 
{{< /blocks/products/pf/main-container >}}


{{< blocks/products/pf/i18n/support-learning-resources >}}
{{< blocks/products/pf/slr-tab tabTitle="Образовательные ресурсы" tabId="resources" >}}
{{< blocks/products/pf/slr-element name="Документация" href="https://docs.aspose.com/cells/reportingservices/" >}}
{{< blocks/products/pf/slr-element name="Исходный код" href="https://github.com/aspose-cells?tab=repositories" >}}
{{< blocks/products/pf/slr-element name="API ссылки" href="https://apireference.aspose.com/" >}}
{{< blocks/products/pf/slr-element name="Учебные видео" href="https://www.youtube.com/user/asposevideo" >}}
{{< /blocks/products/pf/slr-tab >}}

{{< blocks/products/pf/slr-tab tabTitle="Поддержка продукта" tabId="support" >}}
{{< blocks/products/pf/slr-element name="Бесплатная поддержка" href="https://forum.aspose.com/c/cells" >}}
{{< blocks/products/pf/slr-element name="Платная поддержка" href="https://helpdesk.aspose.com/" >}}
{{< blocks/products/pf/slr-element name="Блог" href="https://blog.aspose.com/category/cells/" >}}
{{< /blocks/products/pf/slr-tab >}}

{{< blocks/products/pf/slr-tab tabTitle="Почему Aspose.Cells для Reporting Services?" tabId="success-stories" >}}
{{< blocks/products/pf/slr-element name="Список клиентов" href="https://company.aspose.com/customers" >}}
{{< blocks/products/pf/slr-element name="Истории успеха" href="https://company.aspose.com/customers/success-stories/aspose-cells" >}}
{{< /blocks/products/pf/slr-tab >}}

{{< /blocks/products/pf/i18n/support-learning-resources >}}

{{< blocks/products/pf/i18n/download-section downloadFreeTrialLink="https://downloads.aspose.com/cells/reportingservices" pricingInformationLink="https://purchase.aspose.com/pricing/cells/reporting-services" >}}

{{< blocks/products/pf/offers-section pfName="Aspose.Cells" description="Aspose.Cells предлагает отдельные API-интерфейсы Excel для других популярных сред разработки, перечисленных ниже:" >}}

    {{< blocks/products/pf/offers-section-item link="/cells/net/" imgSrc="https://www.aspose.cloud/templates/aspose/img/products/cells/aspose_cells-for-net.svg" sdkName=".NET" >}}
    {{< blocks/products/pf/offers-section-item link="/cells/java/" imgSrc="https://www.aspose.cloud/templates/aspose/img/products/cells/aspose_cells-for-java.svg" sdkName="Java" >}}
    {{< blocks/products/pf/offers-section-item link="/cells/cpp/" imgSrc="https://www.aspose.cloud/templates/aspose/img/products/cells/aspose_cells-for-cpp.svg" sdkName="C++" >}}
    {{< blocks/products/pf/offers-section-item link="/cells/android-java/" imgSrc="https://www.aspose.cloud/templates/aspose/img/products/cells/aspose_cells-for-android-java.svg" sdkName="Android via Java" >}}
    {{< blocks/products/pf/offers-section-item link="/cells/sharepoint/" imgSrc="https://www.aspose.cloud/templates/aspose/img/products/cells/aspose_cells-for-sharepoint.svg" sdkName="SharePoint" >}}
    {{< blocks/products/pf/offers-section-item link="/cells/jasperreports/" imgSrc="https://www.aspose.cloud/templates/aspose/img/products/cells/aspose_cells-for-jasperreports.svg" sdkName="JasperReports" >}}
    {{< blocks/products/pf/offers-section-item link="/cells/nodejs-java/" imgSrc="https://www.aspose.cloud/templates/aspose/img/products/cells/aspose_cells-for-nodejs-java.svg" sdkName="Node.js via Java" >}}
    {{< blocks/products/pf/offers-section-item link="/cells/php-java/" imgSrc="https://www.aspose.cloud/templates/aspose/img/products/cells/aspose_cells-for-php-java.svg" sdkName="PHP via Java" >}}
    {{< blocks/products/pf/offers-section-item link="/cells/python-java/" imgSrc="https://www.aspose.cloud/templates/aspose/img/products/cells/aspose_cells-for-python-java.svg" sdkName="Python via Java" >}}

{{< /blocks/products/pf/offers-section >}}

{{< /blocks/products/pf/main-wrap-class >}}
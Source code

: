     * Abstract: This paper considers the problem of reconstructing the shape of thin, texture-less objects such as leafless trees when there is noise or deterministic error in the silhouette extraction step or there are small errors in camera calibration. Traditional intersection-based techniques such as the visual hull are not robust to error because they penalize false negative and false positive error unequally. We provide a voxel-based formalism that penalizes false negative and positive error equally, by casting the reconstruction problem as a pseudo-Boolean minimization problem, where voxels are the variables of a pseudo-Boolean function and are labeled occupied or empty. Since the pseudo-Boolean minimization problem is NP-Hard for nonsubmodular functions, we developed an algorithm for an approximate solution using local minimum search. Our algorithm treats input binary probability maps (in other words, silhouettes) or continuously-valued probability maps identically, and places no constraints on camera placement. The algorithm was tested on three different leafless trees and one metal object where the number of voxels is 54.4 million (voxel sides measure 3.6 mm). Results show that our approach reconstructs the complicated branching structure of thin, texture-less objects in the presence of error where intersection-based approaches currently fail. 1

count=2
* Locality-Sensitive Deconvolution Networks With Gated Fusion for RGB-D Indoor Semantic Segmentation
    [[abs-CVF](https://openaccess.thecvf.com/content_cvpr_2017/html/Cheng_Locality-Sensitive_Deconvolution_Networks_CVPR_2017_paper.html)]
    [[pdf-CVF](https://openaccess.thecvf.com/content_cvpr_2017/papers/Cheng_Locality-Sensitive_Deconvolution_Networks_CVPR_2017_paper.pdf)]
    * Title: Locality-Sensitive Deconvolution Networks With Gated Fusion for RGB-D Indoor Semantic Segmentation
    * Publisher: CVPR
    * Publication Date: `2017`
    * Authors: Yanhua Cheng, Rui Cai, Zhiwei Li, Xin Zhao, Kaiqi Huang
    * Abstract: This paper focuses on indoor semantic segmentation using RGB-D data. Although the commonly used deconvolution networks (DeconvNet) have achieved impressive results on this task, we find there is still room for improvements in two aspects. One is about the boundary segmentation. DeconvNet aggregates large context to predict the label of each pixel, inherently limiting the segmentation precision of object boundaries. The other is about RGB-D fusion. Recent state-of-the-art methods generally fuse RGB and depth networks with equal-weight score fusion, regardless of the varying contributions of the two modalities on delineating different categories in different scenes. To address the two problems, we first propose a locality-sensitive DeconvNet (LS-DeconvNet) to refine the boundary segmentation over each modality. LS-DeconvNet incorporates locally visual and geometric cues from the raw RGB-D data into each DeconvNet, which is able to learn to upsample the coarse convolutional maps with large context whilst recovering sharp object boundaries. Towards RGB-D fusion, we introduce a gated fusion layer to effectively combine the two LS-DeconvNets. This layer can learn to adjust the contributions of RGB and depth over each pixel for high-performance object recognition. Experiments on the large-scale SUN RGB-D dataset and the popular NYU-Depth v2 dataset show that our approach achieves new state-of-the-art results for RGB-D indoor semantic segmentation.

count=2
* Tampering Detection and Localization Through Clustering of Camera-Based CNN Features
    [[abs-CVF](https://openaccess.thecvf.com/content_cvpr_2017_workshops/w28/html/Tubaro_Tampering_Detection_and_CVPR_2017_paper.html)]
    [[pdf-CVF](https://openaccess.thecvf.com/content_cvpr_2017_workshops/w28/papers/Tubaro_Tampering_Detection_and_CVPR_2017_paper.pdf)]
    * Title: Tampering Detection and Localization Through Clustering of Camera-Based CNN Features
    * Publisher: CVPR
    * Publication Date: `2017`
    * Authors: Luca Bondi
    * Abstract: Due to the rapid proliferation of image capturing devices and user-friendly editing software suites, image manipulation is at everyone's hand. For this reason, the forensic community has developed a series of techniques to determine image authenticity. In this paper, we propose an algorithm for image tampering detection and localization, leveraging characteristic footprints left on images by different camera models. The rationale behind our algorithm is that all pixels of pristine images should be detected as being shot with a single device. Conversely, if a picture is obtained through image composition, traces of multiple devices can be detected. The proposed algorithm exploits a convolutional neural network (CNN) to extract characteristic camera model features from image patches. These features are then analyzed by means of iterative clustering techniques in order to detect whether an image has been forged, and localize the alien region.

++++++++++

Copy every line from the data that includes the string "tabTitle".

{{< blocks/products/pf/slr-tab tabTitle="Образовательные ресурсы" tabId="resources" >}}
{{< blocks/products/pf/slr-tab tabTitle="Поддержка продукта" tabId="support" >}}
{{< blocks/products/pf/slr-tab tabTitle="Почему Aspose.Cells для Reporting Services?" tabId="success-stories" >}}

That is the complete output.